ExxonMobil’s attempt to silence activist investors should be a warning to shareholders

An ExxonMobil refinery in Billings, Montana.
Whether Exxon likes it or not, the Follow This group represents a meaningful strand of climate opinion in the investment world. Photograph: Matt Brown/AP

ExxonMobil is “committed to responsibly meeting the world’s energy needs”, according to the corporate blah blah, but it is clearly not committed to allowing its shareholders to express their own opinions on the “responsibly” bit of the boast. The US oil company is off to court in Texas to try to block a vote on a resolution tabled by Follow This, a Dutch green activist investor group that would like Exxon to move faster (a lot faster) on reducing emissions.

Exxon has an argument of sorts, one might say, in that Follow This tabled similar-sounding resolutions at the last two annual meetings and neither passed. Some 27.1% of shareholders aligned with the rebels in 2022 and 10.5% last year. Why go through the same process again, the company will argue. And, since last year’s meeting at Exxon contained 13 shareholder motions in total, haven’t US regulators allowed agendas to become overcrowded?

Yet the company’s legalistic stance looks absurd in at least three ways. First, Follow This is not an obscure two-bob outfit: its resolution to be heard at Shell’s annual meeting this year is being supported by 27 mainstream investment houses, including Amundi, Europe’s largest asset manager. Whether Exxon likes it or not, the group represents a meaningful strand of climate opinion in the investment world. The grownup approach would surely be to make a counter-argument and let shareholders decide, just as Shell et al do. Anything else looks like a grubby attempt to avoid scrutiny.

Second, the thrust of the Follow This motion merely calls on Exxon to do what most other members of the big oil club have already done and set some targets to reduce scope 3 emissions, meaning those generated by the consumption of its products. If Exxon’s board is determined to stand out by resisting such commitments, it would surely be in its own interests to seek annual validation from its owners.

Third – and most obviously – Exxon could probably expect to win again. Yes, the company was humiliated in 2021 when a small hedge fund called Engine No 1 managed to get three of its own candidates voted on to the board, but rebellions (sadly) tend to succeed only when share prices are low, which is not the case at Exxon currently.

Why is the company taking such a hard-headed approach? One suspects its real motive may be corporate America’s wider resentment of the growing number of shareholder resolutions being tabled these days. Exxon may see itself as striking a blow for a board’s right to manage without outside interference, especially on climate matters.

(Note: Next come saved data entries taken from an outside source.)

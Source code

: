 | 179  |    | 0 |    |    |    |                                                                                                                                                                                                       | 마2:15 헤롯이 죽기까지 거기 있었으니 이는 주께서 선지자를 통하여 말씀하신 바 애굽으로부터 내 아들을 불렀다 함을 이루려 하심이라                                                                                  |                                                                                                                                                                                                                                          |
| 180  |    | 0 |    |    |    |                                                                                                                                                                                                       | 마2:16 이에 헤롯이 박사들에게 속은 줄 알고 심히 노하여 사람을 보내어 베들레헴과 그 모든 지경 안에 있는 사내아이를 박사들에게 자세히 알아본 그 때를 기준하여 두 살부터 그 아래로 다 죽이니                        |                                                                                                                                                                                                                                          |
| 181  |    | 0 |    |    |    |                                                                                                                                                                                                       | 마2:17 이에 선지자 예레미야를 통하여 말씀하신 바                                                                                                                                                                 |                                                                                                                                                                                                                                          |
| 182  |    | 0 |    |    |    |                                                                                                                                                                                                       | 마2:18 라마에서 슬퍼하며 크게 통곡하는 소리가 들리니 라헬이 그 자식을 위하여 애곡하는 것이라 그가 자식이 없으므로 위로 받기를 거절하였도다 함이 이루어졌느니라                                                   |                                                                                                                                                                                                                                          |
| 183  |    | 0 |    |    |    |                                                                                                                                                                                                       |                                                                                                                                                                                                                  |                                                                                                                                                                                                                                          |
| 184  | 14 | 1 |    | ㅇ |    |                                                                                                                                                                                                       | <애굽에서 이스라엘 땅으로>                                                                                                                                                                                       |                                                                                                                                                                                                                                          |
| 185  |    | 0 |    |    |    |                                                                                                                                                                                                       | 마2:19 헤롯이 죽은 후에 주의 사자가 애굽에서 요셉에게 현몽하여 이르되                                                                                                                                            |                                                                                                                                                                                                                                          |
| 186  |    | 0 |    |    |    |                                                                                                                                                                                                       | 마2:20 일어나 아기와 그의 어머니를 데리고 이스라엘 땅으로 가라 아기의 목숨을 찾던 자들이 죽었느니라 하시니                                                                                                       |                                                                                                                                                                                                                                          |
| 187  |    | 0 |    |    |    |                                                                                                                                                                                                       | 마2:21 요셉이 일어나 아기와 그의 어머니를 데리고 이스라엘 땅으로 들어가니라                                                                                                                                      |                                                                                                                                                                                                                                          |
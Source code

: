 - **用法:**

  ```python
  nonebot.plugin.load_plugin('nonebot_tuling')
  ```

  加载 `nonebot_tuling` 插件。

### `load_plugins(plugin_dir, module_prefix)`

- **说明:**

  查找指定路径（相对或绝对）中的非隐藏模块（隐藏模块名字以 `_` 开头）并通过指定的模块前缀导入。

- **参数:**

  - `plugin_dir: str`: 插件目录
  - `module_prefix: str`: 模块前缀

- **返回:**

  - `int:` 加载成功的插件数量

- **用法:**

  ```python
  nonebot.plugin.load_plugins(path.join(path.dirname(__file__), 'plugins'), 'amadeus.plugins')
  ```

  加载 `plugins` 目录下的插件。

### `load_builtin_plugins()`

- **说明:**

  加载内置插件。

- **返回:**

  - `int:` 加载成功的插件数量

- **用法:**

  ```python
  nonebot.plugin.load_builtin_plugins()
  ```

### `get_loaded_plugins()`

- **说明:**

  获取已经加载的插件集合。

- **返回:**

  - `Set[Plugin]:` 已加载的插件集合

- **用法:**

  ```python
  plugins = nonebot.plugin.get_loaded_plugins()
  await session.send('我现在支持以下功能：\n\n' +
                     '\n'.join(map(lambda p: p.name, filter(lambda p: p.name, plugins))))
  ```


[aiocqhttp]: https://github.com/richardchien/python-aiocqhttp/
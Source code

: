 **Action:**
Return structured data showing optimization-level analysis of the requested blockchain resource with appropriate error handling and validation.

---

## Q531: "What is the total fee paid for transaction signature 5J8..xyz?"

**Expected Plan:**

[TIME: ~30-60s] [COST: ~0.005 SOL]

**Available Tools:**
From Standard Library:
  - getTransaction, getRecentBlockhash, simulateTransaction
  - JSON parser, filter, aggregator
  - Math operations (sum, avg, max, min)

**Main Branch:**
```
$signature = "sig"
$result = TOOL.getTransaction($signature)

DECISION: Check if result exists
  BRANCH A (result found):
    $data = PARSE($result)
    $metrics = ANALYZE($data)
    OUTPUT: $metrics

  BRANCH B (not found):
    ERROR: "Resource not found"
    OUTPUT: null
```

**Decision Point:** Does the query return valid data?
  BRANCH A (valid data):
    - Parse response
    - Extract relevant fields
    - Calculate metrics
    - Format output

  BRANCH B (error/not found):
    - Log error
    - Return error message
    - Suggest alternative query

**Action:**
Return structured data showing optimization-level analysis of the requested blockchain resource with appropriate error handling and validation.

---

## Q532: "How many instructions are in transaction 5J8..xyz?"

That is the point at which Follow This’s struggle to be heard should concern all shareholders, whether they agree with the proposal at hand or not. Voting rights matter, and ought to be defended as a basic way to hold cocooned boards to account. The occasional real-world confrontation with the members of the awkward squad is a useful corrective. When the activist in this case could command 27% support – a minority, yes, but not a tiny one – as recently as two years ago, it ought to be seen as outrageous that Exxon thinks it can waft away dissent by running off to court.

It would be a useful development if big fund managers rallied to Follow This’s defence. The right to table a climate proposal at an oil company is basic stuff.